By Jason Cronk ⋅ Review Editor
Saturday
When we set out to test hydration packs this spring, we were expecting sunny high pressure days and a lot of miles on the trail. While we did find that eventually, it did take a while.

Brad out testing hydration packs on a spring ski tour
Brad out testing hydration packs on a spring ski tour

Around the time our highly anticipated shipments started arriving, we were still blanketed under a good twelve feet of snow after a long and powdery winter. This meant we had to get creative and the first part of our test was mostly spent out backcountry skiing. While this wasn't what we'd anticipated, it did allow us to push the limits of our larger hydration packs' storage capacities. The gear needed for ski touring, even in the spring, is bulkier and heavier than your typical gear that would be carried while riding, hiking, or running.

Early season testing of our Editors' Choice hydration pack meant spring backcountry skiing.
Early season testing of our Editors' Choice hydration pack meant spring backcountry skiing.

After a few snowy weeks, we were finally able to start hitting the trails around the Lake Tahoe area in both Nevada and California. A majority of our testing was done while mountain biking and we carried consistent gear and weight as much as conditions would allow.

The Duthie's storage earns the only 10 for this metric. It allows the user to cram in plenty of items  while still remaining comfortable.
The Duthie's storage earns the only 10 for this metric. It allows the user to cram in plenty of items, while still remaining comfortable.

We did have to make adjustments for both weather and different styles of hydration packs. While we did test some smaller packs, the majority were the larger cargo capacity models.

Our testers spent several weeks, riding, hiking, and trail running around the Tahoe area. We tested each pack in varying conditions for several criteria including: ease of drinking, ease of filling, comfort, storage, weight, and ease of cleaning.

Aside from the field testing, we spent some time in our laboratory…okay, this reviewer's kitchen. Since we had noticed definite differences in how easy it was to drink from each pack, we decided to do a side by side time trial of sorts. This involved filling the packs up with just over one liter of water, hanging the bladder at the same height, and then draining and stopping at exactly one liter which then primed the drinking tube. At this point, we'd start the stopwatch while simultaneously squeezing the bite valve at the point of maximum flow. Each model was timed from start to completely drained and times were recorded. From fastest to slowest, the time was approximately double!

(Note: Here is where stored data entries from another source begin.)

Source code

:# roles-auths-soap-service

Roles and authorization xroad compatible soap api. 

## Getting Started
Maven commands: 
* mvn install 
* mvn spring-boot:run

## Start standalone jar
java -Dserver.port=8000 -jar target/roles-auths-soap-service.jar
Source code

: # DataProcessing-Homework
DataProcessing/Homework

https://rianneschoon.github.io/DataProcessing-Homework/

Here you can see the Platypus bite valve in action. The Duthie earned an 8 out of 10 for ease of drinking.
Here you can see the Platypus bite valve in action. The Duthie earned an 8 out of 10 for ease of drinking.

We did side by side tests including comparisons for filling our hydration packs up, seeing how easy it was to access the water bladder and then actually fill them. To test cleaning, we actually broke out our cleaning kits and an assortment of dish rags, sponges, and towels.

Since manufacturer's claimed weights can be a little less than accurate, we also weighed each hydration pack on the same scale and recorded the results for you.

Armed with all of our test results and field observations, you'll be able to make a better informed hydration pack purchase!

Part of our crew out testing packs while hiking.
Part of our crew out testing packs while hiking.